▸ **PROBLEM DESCRIPTION**:
The entries must be set down again word for word; no pictures belong in the copy.

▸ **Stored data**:
=-=-=

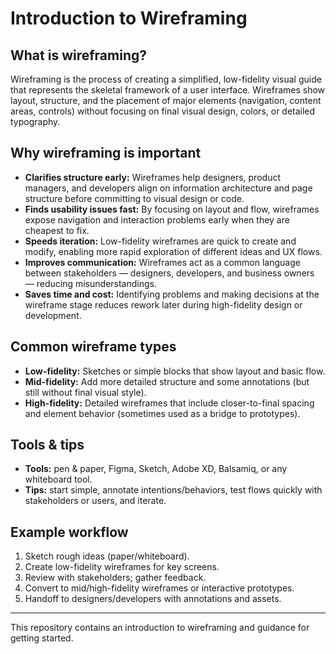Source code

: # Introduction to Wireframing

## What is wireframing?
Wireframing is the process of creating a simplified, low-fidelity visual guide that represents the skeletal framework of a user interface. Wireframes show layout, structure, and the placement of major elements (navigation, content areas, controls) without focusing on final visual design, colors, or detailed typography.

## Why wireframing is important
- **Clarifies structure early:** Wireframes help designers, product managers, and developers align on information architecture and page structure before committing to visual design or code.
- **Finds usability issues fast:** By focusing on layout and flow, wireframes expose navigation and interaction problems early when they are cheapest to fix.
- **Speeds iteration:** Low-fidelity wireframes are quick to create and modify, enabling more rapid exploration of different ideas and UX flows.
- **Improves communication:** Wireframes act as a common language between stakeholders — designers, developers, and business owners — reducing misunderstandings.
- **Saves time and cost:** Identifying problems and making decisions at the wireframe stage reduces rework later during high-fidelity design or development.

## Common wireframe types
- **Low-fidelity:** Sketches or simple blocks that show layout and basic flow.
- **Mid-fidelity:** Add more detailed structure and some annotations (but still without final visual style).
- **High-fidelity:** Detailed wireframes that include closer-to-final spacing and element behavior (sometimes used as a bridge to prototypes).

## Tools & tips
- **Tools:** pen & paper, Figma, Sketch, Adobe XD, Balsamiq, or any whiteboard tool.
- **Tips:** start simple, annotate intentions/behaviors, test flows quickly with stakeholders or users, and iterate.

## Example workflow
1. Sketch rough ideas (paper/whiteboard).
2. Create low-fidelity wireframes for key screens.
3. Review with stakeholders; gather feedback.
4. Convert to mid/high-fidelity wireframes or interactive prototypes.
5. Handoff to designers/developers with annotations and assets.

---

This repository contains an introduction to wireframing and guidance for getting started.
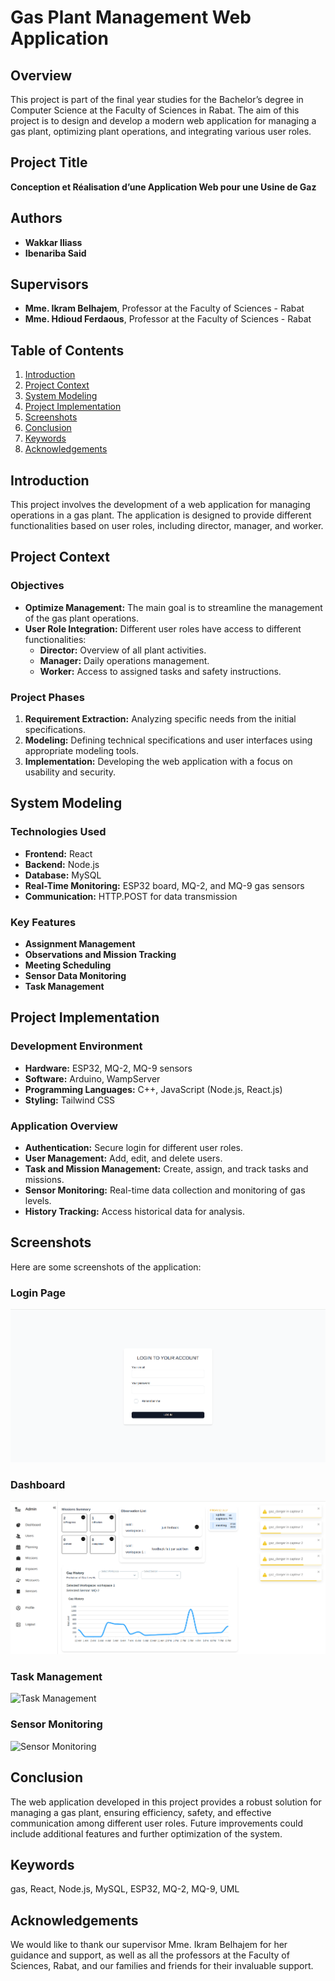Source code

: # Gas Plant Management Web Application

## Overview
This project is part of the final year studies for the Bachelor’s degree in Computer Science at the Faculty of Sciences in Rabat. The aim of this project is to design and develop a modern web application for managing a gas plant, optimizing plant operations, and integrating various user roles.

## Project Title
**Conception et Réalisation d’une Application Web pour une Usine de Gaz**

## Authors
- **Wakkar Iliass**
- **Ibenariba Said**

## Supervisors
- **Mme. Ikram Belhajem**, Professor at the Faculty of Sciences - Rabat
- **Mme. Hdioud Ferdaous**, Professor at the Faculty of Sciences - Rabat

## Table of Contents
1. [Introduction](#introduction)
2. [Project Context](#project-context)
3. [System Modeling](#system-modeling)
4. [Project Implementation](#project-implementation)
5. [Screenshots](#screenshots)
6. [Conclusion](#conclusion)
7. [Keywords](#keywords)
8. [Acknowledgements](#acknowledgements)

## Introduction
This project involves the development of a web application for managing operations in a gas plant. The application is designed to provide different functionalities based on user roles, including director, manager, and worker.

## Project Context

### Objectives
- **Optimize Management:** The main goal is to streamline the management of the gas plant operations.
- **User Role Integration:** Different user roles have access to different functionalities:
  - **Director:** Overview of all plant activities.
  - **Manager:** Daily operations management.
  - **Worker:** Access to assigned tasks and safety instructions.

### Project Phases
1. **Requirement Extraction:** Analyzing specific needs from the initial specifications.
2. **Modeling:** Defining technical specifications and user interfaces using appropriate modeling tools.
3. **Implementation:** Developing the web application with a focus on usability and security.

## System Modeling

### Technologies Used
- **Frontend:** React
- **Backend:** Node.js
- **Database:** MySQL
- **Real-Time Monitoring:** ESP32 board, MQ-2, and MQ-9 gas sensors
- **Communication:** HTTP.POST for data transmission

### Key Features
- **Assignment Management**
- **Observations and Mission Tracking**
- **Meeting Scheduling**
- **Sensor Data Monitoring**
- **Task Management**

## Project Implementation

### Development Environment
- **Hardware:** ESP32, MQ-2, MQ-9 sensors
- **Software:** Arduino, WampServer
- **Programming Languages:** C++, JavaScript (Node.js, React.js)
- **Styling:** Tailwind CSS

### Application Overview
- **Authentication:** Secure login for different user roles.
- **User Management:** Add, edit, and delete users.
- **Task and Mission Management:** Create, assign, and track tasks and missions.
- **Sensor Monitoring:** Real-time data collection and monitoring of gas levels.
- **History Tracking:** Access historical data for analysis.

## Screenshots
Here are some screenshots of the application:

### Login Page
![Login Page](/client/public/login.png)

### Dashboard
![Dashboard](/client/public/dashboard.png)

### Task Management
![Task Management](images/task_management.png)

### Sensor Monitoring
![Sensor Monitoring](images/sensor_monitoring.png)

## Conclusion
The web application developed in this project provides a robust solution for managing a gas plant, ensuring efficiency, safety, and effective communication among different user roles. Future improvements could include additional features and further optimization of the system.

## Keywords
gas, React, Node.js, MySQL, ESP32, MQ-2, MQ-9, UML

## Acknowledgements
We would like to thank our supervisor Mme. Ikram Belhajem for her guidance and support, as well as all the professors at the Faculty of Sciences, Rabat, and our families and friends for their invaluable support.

=-=-=

▸ **EXERCISE RESPONSE**:
Source code

: # Introduction to Wireframing

## What is wireframing?
Wireframing is the process of creating a simplified, low-fidelity visual guide that represents the skeletal framework of a user interface. Wireframes show layout, structure, and the placement of major elements (navigation, content areas, controls) without focusing on final visual design, colors, or detailed typography.

## Why wireframing is important
- **Clarifies structure early:** Wireframes help designers, product managers, and developers align on information architecture and page structure before committing to visual design or code.
- **Finds usability issues fast:** By focusing on layout and flow, wireframes expose navigation and interaction problems early when they are cheapest to fix.
- **Speeds iteration:** Low-fidelity wireframes are quick to create and modify, enabling more rapid exploration of different ideas and UX flows.
- **Improves communication:** Wireframes act as a common language between stakeholders — designers, developers, and business owners — reducing misunderstandings.
- **Saves time and cost:** Identifying problems and making decisions at the wireframe stage reduces rework later during high-fidelity design or development.

## Common wireframe types
- **Low-fidelity:** Sketches or simple blocks that show layout and basic flow.
- **Mid-fidelity:** Add more detailed structure and some annotations (but still without final visual style).
- **High-fidelity:** Detailed wireframes that include closer-to-final spacing and element behavior (sometimes used as a bridge to prototypes).

## Tools & tips
- **Tools:** pen & paper, Figma, Sketch, Adobe XD, Balsamiq, or any whiteboard tool.
- **Tips:** start simple, annotate intentions/behaviors, test flows quickly with stakeholders or users, and iterate.

## Example workflow
1. Sketch rough ideas (paper/whiteboard).
2. Create low-fidelity wireframes for key screens.
3. Review with stakeholders; gather feedback.
4. Convert to mid/high-fidelity wireframes or interactive prototypes.
5. Handoff to designers/developers with annotations and assets.

---

This repository contains an introduction to wireframing and guidance for getting started.
Source code

: # Gas Plant Management Web Application

## Overview
This project is part of the final year studies for the Bachelor’s degree in Computer Science at the Faculty of Sciences in Rabat. The aim of this project is to design and develop a modern web application for managing a gas plant, optimizing plant operations, and integrating various user roles.

## Project Title
**Conception et Réalisation d’une Application Web pour une Usine de Gaz**

## Authors
- **Wakkar Iliass**
- **Ibenariba Said**

## Supervisors
- **Mme. Ikram Belhajem**, Professor at the Faculty of Sciences - Rabat
- **Mme. Hdioud Ferdaous**, Professor at the Faculty of Sciences - Rabat

## Table of Contents
1. [Introduction](#introduction)
2. [Project Context](#project-context)
3. [System Modeling](#system-modeling)
4. [Project Implementation](#project-implementation)
5. [Screenshots](#screenshots)
6. [Conclusion](#conclusion)
7. [Keywords](#keywords)
8. [Acknowledgements](#acknowledgements)

## Introduction
This project involves the development of a web application for managing operations in a gas plant. The application is designed to provide different functionalities based on user roles, including director, manager, and worker.

## Project Context

### Objectives
- **Optimize Management:** The main goal is to streamline the management of the gas plant operations.
- **User Role Integration:** Different user roles have access to different functionalities:
  - **Director:** Overview of all plant activities.
  - **Manager:** Daily operations management.
  - **Worker:** Access to assigned tasks and safety instructions.

### Project Phases
1. **Requirement Extraction:** Analyzing specific needs from the initial specifications.
2. **Modeling:** Defining technical specifications and user interfaces using appropriate modeling tools.
3. **Implementation:** Developing the web application with a focus on usability and security.

## System Modeling

### Technologies Used
- **Frontend:** React
- **Backend:** Node.js
- **Database:** MySQL
- **Real-Time Monitoring:** ESP32 board, MQ-2, and MQ-9 gas sensors
- **Communication:** HTTP.POST for data transmission

### Key Features
- **Assignment Management**
- **Observations and Mission Tracking**
- **Meeting Scheduling**
- **Sensor Data Monitoring**
- **Task Management**

## Project Implementation

### Development Environment
- **Hardware:** ESP32, MQ-2, MQ-9 sensors
- **Software:** Arduino, WampServer
- **Programming Languages:** C++, JavaScript (Node.js, React.js)
- **Styling:** Tailwind CSS

### Application Overview
- **Authentication:** Secure login for different user roles.
- **User Management:** Add, edit, and delete users.
- **Task and Mission Management:** Create, assign, and track tasks and missions.
- **Sensor Monitoring:** Real-time data collection and monitoring of gas levels.
- **History Tracking:** Access historical data for analysis.

## Screenshots
Here are some screenshots of the application:

### Login Page
![Login Page](/client/public/login.png)

### Dashboard
![Dashboard](/client/public/dashboard.png)

### Task Management
![Task Management](images/task_management.png)

### Sensor Monitoring
![Sensor Monitoring](images/sensor_monitoring.png)

## Conclusion
The web application developed in this project provides a robust solution for managing a gas plant, ensuring efficiency, safety, and effective communication among different user roles. Future improvements could include additional features and further optimization of the system.

## Keywords
gas, React, Node.js, MySQL, ESP32, MQ-2, MQ-9, UML

## Acknowledgements
We would like to thank our supervisor Mme. Ikram Belhajem for her guidance and support, as well as all the professors at the Faculty of Sciences, Rabat, and our families and friends for their invaluable support.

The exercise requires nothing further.